Among the entries below, find the lines with "Geburt" and copy them.
Recorded information Start Marker
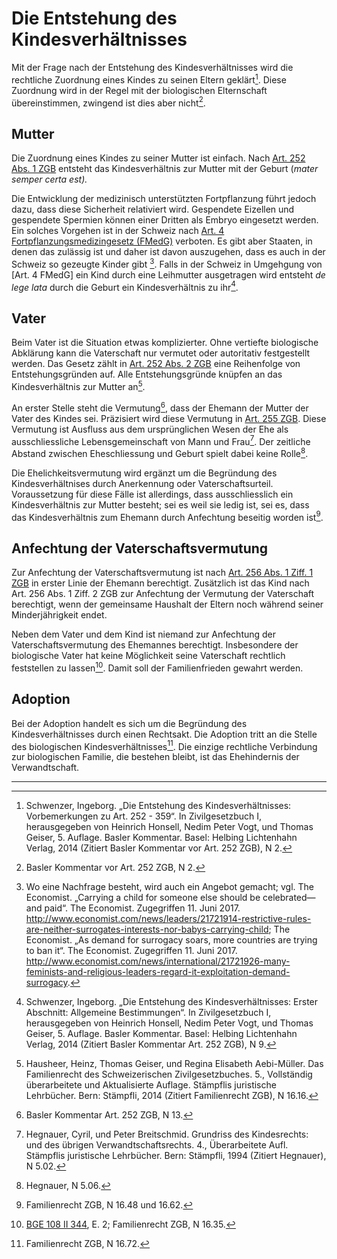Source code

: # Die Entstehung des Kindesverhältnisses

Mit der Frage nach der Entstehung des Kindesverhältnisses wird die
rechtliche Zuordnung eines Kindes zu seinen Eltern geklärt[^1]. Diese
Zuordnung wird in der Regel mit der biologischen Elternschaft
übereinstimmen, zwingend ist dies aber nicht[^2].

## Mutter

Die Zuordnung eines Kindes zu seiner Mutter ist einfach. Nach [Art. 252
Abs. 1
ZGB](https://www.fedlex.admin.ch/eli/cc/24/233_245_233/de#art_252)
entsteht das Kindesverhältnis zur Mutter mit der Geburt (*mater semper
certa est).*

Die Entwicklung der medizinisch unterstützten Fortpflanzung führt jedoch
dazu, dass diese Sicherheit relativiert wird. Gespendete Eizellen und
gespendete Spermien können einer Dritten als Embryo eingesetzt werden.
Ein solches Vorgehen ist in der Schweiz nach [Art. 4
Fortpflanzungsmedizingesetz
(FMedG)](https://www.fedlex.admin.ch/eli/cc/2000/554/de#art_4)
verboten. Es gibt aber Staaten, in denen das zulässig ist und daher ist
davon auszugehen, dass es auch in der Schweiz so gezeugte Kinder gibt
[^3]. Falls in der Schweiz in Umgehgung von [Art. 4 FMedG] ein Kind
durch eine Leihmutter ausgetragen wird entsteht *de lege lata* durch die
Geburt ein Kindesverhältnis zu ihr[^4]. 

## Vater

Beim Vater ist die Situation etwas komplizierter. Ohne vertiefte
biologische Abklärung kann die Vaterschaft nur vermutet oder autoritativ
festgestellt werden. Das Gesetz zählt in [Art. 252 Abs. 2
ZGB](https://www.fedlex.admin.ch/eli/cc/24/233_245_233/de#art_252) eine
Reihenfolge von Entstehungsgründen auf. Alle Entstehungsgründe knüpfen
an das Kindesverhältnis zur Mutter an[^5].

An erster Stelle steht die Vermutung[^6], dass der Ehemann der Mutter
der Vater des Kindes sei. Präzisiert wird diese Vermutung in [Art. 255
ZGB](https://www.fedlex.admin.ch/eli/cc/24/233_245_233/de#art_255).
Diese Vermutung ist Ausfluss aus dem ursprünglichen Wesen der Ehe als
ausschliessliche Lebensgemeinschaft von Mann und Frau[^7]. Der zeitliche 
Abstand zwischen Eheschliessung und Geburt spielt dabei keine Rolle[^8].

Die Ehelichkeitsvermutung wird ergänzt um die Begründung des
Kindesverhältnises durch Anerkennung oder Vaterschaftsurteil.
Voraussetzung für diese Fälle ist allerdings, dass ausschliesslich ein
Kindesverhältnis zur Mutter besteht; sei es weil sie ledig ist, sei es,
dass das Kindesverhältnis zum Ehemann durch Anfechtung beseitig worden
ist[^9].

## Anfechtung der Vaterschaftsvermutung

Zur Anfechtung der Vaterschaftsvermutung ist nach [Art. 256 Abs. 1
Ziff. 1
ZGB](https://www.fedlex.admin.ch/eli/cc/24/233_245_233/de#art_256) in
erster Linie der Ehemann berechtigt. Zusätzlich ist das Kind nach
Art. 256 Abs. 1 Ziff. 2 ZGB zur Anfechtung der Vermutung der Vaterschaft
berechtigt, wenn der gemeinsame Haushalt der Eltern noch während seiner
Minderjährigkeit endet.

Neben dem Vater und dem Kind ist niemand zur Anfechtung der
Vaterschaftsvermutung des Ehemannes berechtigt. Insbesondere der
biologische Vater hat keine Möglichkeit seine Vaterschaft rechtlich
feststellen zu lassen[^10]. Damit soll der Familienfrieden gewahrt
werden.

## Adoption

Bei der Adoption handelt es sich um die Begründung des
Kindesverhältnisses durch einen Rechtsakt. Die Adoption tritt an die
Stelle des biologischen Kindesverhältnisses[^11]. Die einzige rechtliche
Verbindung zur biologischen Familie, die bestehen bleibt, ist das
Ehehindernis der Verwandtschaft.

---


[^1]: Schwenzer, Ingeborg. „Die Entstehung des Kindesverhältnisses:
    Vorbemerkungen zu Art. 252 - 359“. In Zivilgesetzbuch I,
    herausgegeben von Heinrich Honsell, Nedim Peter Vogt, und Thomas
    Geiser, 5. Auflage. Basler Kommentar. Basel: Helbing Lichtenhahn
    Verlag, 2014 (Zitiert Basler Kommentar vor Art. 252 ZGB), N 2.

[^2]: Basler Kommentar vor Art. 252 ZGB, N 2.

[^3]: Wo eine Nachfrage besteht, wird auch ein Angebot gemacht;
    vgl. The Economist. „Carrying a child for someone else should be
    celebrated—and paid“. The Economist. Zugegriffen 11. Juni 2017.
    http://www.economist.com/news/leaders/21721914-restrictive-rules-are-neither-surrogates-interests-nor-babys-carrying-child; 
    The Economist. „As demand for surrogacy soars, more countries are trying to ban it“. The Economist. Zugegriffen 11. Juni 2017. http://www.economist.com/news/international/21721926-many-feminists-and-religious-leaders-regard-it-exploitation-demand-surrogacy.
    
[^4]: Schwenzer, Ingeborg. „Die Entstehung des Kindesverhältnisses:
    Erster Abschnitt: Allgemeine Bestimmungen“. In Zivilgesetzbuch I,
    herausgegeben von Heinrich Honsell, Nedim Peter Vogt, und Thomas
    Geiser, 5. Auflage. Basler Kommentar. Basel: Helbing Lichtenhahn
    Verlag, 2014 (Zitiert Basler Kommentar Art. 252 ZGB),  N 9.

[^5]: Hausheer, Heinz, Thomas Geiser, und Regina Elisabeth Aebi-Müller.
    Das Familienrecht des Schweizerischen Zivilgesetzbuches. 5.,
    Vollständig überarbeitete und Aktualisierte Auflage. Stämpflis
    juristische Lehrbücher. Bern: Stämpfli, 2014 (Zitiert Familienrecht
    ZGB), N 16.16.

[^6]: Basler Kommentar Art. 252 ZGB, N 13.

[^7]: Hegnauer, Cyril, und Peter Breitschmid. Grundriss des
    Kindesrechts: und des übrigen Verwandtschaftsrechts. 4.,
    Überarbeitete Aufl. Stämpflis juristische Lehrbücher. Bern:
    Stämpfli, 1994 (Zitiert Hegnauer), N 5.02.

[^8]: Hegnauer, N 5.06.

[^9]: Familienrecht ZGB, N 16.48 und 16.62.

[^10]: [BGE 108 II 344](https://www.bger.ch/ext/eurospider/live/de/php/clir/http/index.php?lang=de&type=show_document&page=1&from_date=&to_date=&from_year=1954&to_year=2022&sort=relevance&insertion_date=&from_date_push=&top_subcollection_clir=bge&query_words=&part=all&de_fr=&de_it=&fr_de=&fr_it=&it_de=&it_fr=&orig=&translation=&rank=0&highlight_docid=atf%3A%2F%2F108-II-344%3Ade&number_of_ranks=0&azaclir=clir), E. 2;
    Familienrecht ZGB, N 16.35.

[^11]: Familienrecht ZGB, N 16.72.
Recorded information End Marker
Output for this exercise:
entsteht das Kindesverhältnis zur Mutter mit der Geburt (*mater semper
Geburt ein Kindesverhältnis zu ihr[^4]. 
Abstand zwischen Eheschliessung und Geburt spielt dabei keine Rolle[^8].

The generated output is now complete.